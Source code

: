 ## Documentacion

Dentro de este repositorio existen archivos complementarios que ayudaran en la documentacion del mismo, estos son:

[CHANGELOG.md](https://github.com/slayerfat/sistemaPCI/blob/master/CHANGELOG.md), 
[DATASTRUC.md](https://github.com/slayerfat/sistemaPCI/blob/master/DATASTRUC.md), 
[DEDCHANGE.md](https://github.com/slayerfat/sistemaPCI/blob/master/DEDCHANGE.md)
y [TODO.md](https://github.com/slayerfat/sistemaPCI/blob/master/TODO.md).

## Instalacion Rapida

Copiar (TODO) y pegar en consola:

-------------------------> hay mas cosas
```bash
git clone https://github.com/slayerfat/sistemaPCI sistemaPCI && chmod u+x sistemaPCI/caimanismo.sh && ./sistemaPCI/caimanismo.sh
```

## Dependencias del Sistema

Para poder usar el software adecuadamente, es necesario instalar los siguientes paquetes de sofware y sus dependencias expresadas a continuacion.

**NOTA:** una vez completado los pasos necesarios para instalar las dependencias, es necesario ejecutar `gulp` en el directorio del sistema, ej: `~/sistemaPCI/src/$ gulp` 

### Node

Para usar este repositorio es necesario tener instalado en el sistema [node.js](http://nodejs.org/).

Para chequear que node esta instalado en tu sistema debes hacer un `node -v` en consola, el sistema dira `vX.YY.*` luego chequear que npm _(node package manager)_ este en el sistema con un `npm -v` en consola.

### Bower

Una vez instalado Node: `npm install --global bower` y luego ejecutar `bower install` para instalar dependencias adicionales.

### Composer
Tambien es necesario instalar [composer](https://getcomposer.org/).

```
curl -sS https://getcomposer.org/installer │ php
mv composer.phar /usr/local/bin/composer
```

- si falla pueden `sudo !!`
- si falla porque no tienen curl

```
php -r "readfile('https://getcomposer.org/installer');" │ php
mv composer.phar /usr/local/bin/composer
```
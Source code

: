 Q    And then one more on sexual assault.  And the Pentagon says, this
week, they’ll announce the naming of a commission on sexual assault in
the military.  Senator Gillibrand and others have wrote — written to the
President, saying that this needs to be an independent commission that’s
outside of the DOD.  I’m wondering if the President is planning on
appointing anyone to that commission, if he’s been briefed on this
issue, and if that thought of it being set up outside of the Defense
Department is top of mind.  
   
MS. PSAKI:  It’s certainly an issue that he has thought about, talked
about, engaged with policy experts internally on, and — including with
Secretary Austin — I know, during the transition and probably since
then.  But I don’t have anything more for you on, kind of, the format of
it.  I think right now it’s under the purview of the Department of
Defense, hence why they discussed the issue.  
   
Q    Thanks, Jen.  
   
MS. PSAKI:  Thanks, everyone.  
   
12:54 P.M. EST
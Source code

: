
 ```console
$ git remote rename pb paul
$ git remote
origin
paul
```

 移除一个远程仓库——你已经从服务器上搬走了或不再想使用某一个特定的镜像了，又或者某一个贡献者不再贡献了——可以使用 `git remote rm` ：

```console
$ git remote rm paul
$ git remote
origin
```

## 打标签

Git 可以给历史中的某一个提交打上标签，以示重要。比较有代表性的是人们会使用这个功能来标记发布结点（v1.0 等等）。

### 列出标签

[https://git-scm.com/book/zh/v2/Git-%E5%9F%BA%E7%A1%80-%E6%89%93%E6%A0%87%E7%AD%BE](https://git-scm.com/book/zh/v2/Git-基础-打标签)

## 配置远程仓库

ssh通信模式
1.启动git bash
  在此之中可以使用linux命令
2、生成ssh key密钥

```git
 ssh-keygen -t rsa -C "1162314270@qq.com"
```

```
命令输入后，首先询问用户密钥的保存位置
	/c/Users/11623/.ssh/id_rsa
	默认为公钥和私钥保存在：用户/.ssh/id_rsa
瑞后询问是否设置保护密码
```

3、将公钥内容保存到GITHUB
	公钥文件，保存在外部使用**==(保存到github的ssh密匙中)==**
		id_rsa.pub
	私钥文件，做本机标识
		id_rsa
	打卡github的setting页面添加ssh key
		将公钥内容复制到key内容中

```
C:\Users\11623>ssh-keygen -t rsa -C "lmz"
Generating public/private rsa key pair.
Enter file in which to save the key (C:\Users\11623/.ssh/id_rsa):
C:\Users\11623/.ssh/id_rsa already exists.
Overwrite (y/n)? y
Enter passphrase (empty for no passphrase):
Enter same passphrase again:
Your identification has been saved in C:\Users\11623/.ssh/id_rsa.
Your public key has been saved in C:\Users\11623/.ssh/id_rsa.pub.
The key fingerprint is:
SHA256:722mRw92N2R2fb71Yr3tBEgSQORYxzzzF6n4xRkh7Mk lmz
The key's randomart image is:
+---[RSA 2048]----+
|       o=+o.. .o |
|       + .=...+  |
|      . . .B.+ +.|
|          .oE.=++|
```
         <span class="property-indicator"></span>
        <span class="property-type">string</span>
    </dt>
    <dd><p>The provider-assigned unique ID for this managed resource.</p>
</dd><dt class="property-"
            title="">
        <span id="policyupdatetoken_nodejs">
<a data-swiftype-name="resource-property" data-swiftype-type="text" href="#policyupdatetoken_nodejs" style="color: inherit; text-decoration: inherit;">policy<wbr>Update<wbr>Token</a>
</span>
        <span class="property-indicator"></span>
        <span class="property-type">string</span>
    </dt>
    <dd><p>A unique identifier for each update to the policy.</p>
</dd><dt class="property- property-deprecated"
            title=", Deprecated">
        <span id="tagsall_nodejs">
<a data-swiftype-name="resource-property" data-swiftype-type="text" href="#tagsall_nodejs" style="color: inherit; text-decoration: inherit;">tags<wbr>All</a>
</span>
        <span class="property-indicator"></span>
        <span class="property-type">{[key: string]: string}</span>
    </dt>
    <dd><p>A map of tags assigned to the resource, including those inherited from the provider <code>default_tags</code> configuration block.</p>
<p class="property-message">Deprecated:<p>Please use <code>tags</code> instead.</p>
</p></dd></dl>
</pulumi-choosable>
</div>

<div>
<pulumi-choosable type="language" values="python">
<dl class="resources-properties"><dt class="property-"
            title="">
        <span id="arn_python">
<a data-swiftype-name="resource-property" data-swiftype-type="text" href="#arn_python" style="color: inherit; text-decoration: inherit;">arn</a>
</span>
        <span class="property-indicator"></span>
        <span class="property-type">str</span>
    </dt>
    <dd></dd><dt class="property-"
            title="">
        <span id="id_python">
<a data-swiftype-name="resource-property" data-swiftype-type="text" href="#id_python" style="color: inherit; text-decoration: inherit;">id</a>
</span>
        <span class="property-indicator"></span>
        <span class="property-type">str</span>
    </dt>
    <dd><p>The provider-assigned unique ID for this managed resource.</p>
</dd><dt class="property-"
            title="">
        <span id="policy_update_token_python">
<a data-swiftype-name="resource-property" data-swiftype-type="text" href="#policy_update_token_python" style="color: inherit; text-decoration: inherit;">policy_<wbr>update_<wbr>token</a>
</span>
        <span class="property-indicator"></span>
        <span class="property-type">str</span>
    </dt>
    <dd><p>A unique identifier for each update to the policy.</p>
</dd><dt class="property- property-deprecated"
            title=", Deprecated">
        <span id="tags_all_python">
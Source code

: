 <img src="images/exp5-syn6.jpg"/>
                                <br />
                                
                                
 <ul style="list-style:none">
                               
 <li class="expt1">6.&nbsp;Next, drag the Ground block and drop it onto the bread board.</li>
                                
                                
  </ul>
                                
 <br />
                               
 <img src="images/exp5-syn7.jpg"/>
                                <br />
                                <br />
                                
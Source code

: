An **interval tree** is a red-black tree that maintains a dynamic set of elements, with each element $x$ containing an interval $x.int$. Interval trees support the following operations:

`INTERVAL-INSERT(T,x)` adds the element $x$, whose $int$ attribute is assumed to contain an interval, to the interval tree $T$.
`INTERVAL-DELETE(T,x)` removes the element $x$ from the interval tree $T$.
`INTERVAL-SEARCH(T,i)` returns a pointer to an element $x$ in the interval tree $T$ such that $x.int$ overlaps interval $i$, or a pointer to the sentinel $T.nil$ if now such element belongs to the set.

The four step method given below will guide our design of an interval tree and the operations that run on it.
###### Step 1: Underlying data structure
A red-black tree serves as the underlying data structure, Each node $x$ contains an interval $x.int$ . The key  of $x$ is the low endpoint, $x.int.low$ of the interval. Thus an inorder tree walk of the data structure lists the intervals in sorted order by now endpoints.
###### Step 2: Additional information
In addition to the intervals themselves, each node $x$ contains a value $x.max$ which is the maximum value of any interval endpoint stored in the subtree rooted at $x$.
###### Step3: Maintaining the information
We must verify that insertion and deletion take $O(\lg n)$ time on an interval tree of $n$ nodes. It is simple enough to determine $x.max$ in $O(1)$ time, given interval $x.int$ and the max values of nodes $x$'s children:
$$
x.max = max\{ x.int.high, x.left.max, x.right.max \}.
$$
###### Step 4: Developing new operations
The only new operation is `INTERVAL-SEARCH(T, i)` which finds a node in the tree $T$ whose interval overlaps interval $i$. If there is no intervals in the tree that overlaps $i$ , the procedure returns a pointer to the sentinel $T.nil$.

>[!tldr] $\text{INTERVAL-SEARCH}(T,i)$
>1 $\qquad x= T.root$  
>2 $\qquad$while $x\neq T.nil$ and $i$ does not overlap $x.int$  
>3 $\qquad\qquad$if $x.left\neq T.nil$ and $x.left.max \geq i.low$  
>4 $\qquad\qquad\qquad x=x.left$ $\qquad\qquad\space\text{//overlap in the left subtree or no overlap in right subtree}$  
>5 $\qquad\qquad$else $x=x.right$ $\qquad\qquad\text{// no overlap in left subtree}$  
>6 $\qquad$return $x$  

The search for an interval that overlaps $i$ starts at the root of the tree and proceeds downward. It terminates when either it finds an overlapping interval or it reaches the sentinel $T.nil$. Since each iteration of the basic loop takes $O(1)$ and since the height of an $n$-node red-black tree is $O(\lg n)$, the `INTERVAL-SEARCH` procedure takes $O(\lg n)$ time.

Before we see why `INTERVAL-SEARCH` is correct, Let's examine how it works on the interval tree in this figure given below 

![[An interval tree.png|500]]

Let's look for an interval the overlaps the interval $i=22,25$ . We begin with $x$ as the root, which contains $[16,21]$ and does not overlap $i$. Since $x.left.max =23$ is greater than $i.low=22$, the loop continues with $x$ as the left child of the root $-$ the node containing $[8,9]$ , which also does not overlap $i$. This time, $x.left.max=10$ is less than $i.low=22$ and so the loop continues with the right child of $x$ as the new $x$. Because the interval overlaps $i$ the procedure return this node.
━━━━━━━━
• _WHAT IS NEEDED_: Look over the listing above and copy each line that contains "pointer".

• _ANSWER SPACE_:
`INTERVAL-SEARCH(T,i)` returns a pointer to an element $x$ in the interval tree $T$ such that $x.int$ overlaps interval $i$, or a pointer to the sentinel $T.nil$ if now such element belongs to the set.
The only new operation is `INTERVAL-SEARCH(T, i)` which finds a node in the tree $T$ whose interval overlaps interval $i$. If there is no intervals in the tree that overlaps $i$ , the procedure returns a pointer to the sentinel $T.nil$.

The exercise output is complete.